A Level of Detail resolution (LOD) technology is taken as one of the main methods for rendering massive large scene data at present, the rendering speed can be effectively increased in virtual reality visualization, and meanwhile, the performance requirement on hardware is lowered. The LOD technique is one of the main methods of graphics generation accelerated rendering. In 1976, Clark proposed the concept of level of Detail (LOD) models (see Clark J. hierarchical geometry models for visual Surface Algorithms [ A ]. Communications of the ACM,1976.547-554.) and considered that when an object covers a small area of the screen, a lower resolution model of the object can be used, whereas a higher resolution model can be used to render complex scenes quickly.

The LOD technology reduces the geometric complexity of a scene by successively simplifying the surface details of the scene under the condition of not influencing the visual effect of a picture, thereby improving the efficiency of a drawing algorithm. This technique typically builds several geometric models of different approximation accuracy for each original polyhedral model. Each model retains a certain level of detail compared to the original model.
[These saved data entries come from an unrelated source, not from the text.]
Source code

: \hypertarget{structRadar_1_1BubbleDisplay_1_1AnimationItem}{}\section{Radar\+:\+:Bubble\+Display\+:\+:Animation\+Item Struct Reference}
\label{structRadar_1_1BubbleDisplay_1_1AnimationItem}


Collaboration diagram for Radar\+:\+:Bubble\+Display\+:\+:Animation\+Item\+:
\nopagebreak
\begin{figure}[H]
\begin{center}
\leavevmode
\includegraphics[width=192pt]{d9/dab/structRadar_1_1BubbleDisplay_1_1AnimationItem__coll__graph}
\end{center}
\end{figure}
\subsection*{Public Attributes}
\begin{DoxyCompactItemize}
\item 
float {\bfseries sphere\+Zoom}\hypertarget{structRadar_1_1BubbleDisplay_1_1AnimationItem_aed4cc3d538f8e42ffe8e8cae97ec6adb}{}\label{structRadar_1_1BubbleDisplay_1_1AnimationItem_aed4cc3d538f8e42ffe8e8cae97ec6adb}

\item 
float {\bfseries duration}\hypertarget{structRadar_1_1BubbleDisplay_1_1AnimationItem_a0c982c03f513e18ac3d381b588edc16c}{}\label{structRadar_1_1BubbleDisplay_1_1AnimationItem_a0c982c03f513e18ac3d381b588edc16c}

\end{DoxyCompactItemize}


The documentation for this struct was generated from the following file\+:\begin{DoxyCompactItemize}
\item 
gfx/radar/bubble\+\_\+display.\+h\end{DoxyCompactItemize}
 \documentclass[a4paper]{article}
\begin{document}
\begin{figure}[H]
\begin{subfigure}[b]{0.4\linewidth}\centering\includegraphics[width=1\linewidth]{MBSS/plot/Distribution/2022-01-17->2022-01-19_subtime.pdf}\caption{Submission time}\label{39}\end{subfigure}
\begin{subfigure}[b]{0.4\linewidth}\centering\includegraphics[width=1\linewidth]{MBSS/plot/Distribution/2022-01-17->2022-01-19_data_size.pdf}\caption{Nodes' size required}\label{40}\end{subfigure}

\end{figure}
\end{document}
Currently, there are two main implementation modes of LOD: 1. static LOD, namely, generating a plurality of discrete different detail level models of an object in the preprocessing process, selecting a proper level representation model according to a specific standard in real-time drawing, and although the defect of overhigh memory occupation exists, 2. dynamic LOD, namely, designing a data structure, and extracting the required level model from the data structure in real-time drawing so as to reconstruct the model according to viewpoint information in rendering, wherein the CPU occupation rate is overhigh in the mode.

Disclosure of Invention

Aiming at the problems of low universality, high requirements on computer hardware resources and the like of the existing detail level model processing method, the invention provides a large scene model-oriented LOD dynamic rendering processing method, which comprises the following steps:

a, performing multi-resolution calculation on a large scene model, segmenting the large scene model into different detail levels, and keeping a certain resolution ratio relationship among the different detail levels;

b, defining a data structure for storing the segmentation result and a new file structure, and storing the result in the newly defined file structure by using the defined data structure;

and step C, based on the WebGL and the defined new file structure, adaptively and dynamically calculating the corresponding relation between the subdivision model and the viewpoint in the Web scene, and realizing the dynamic rendering of the Web-end large scene model.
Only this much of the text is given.